(Beginning of Supplied material)

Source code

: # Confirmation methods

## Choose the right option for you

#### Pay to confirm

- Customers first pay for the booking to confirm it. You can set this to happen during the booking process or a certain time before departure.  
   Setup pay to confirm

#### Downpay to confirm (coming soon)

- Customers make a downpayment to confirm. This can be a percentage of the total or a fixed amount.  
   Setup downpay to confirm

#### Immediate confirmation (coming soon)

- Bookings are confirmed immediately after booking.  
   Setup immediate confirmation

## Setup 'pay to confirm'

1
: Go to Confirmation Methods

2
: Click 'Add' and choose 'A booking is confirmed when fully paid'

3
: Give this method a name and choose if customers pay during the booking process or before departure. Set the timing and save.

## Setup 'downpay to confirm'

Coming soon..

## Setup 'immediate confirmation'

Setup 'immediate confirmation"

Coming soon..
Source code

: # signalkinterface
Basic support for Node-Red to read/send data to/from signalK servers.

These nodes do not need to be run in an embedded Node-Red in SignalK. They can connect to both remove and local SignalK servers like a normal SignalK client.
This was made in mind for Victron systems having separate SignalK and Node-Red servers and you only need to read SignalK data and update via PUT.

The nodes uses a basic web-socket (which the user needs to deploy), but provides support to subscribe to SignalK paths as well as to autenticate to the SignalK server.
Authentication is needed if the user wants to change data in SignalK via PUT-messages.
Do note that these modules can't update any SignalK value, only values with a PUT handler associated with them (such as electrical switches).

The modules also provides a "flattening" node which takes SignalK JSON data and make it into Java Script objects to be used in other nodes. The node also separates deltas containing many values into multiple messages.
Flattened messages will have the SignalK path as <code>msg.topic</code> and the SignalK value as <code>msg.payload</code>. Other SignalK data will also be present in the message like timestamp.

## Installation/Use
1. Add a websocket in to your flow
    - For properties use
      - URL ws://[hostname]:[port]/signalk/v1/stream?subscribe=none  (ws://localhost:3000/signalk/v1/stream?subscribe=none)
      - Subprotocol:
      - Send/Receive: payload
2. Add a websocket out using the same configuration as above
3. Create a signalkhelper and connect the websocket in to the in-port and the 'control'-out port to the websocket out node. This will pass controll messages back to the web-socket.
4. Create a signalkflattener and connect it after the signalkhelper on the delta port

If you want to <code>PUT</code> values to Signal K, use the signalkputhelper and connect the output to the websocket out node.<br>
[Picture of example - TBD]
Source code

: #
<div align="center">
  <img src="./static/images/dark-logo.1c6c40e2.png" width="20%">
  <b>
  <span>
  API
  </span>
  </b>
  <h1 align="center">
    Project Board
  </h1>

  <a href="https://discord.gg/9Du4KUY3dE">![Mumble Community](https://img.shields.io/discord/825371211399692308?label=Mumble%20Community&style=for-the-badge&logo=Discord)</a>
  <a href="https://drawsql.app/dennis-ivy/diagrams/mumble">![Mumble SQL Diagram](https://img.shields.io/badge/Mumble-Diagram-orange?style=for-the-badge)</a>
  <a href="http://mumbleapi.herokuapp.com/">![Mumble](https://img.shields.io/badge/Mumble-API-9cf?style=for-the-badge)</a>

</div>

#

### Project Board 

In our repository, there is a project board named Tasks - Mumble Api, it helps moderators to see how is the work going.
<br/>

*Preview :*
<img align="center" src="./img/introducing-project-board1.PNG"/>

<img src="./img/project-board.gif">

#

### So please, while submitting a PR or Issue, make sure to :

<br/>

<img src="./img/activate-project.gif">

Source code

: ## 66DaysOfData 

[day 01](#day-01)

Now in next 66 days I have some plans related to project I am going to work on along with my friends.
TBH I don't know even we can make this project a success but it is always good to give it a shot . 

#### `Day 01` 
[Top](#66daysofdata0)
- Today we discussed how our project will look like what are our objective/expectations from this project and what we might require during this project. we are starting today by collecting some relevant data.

(End of Supplied material)

## What is expected
Which lines of the listing contain the string "websocket"? Copy every one of them.

## Exercise solution
1. Add a websocket in to your flow
2. Add a websocket out using the same configuration as above
3. Create a signalkhelper and connect the websocket in to the in-port and the 'control'-out port to the websocket out node. This will pass controll messages back to the web-socket.
If you want to <code>PUT</code> values to Signal K, use the signalkputhelper and connect the output to the websocket out node.<br>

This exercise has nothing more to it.